Forests provide the source and means of survival. Center for International Forestry Research (CIFOR) Director General David Kaimowitz says: “One hundred million people depend on forests to supply key elements needed for their survival, either goods and services or incomes. At least one third of the world’s rural population depends on firewood, medicinal plants, food, and compost for agriculture that come from forests. Forests are also a major source of income for large populations of the rural poor especially in Africa and Asia, and to a more limited extent in Latin America.”

Forests are vital for the healthy state of our global environment. And in the area of forests women play a major and critical role. They are intimately familiar with the forest like the nooks and crannies of their home. In many societies, women have for centuries been the firewood and minor forest product gatherers and water-fetchers. They are the herbalists and ritualists. These are tasks that take time to accomplish, and must be done on a regular, if not daily, basis. These activities keep them in close touch with the forest and enable them to have a vibrant knowledge of its diversity.

In its work with women in the forestry sector, the Food and Agriculture Organization has come to the conclusion that “throughout the developing world, women make a significant contribution to forestry.” It cites lessons learned in the process: [1] Forests are often a major source of paid employment for rural women. [2] Rural women are often the principal caretakers and guardians of the forests. [3] Women have an extensive knowledge of forest resources. [4] In many areas, women have demonstrated that they are not only the primary users but also the most effective protectors of the forests.

Forests are also considered the physical representation of women. The forest-dwelling Amungme of Irian Jaya regard women as central to their society, thus equally entitled to rights and access to land, forests and other natural resources. The mother is a very powerful figure in Amungme beliefs – the living habitat is Mother. The highest elevation of the physical environment represents Her head and is thus a sacred place. Nobody desecrates a mother. Thus when the mining company Freeport McMoran destroyed their Mother, the Amungme filed a suit in a court in the United States.

The increasing integration of rural communities into the cash economy that has resulted in male migration has further entrenched women in agroforestry work. Like any other income they earn, the women use the cash they get from the gathering and cultivation of forest products to put food on the table and meet their family’s other basic needs.

Unfortunately, in the development process, in programs intended for forest dwellers and users, in forest exploitation projects, the voices of women are not heard. Nor are their traditional rights to the forests respected. Yet it is they who bear the costs of forest destruction and forest-use transformation.

The impacts of forest change or loss are not gender neutral. In Papua New Guinea, the money men generate from logging activities has become a source of problem for the women. The social cost of cash in the hands of the men is increased drunkenness, sexually transmitted diseases, law and order problems, and violence against women.

Women may have to take destiny into their own hands. As mothers who ensure the life of future generations, we have to take concrete affirmative action.
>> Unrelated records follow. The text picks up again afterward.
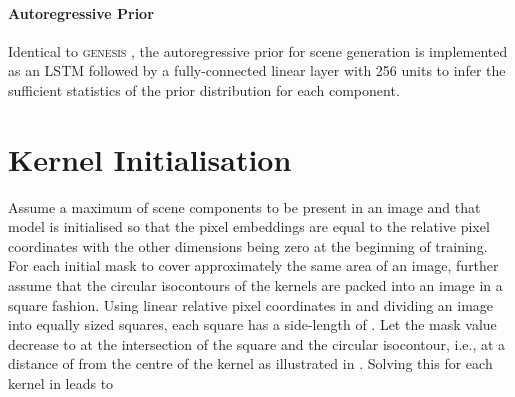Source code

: \documentclass{article}
\begin{document}
\paragraph{Autoregressive Prior}
Identical to \textsc{genesis} \cite{engelcke2020genesis}, the autoregressive prior for scene generation is implemented as an LSTM \citep{hochreiter1997long} followed by a fully-connected linear layer with 256 units to infer the sufficient statistics of the prior distribution for each component.

\section{Kernel Initialisation}
\label{app:kernel_initialisation}

Assume a maximum of  scene components to be present in an image and that model is initialised so that the pixel embeddings are equal to the relative pixel coordinates with the other dimensions being zero at the beginning of training.
For each initial mask to cover approximately the same area of an image, further assume that the circular isocontours of the kernels are packed into an image in a square fashion.
Using linear relative pixel coordinates in  and dividing an image into  equally sized squares, each square has a side-length of .
Let the mask value decrease to  at the intersection of the square and the circular isocontour, i.e., at a distance of  from the centre of the kernel as illustrated in .
Solving this for each kernel in  leads to
\end{document}
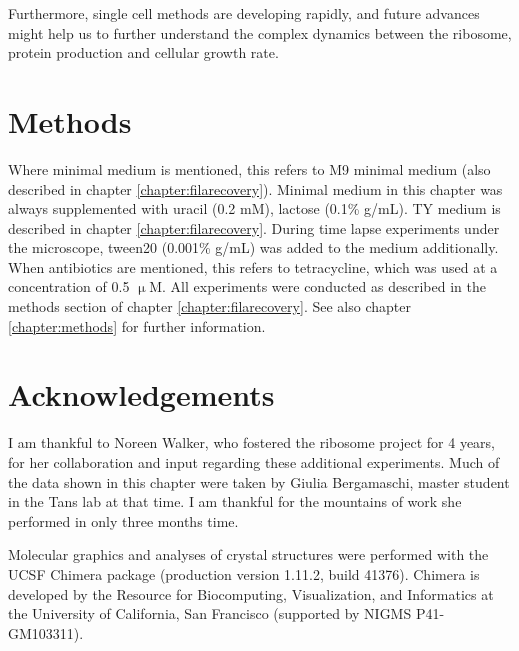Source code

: 
Furthermore, single cell methods are developing rapidly, and future advances might help us to further understand the complex dynamics between the ribosome, protein production and cellular growth rate.




\section{Methods}

Where minimal medium is mentioned, this refers to M9 minimal medium (also described in chapter \ref{chapter:filarecovery}).
%
Minimal medium in this chapter was always supplemented with uracil (0.2 mM), lactose (0.1\% g/mL).
TY medium is described in chapter \ref{chapter:filarecovery}.
%
During time lapse experiments under the microscope, tween20 (0.001\% g/mL) was added to the medium additionally.
%
When antibiotics are mentioned, this refers to tetracycline, which was used at a concentration of 0.5 $\upmu$M.
%
All experiments were conducted as described in the methods section of chapter \ref{chapter:filarecovery}.
See also chapter \ref{chapter:methods} for further information.

\section{Acknowledgements}

%
I am thankful to Noreen Walker, who fostered the ribosome project for 4 years, for her collaboration and input regarding these additional experiments.
%
Much of the data shown in this chapter were taken by Giulia Bergamaschi, master student in the Tans lab at that time. I am thankful for 
the mountains of work she performed in only three months time.

Molecular graphics and analyses 
of crystal structures
%
were performed with the UCSF Chimera package (production version 1.11.2, build 41376). Chimera is developed by the Resource for Biocomputing, Visualization, and Informatics at the University of California, San Francisco (supported by NIGMS P41-GM103311).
We must assert our right to be heard in all processes and stages of development. We must struggle to be heard on our own definition of what development is and how it should be undertaken in our forests. The women of the Chipko Movement in India are famous for this. We need not be dramatic. We are experts in agroforestry, silvihorticulture, and other forest-related works.

Let us harness our indigenous knowledge and our treasure trove of experience: the Javanese women with their centuries-old forest gardens, the Thai hilltribes with their home gardens, the Sahelian women with their drought food, the women traditional healers of the world with their medicinal preparations, the world’s women firewood gatherers with their knowledge of trees, the Cote d’Ivoire women’s organizations with their forestry cooperatives, the Cameroonian women’s organizations’ environmental protection work, the Central African Republic women’s associations’ rehabilitation of urban forests, the Amazonian indigenous women with their rich knowledge of the forest ecosystem and biodiversity.

In this way we ensure not only biological but also cultural diversity, and the respect for rights of all peoples. In this homogenizing world, the forces of dominance can only be thwarted if the marginalized, most of whom are women, link arms, reach out and act. If forests give life, as women also give life, we should ensure that the world is a better place to live in for our children – with equal access, use and ownership of the world’s resources without discrimination as to gender. Just like any good homemaker.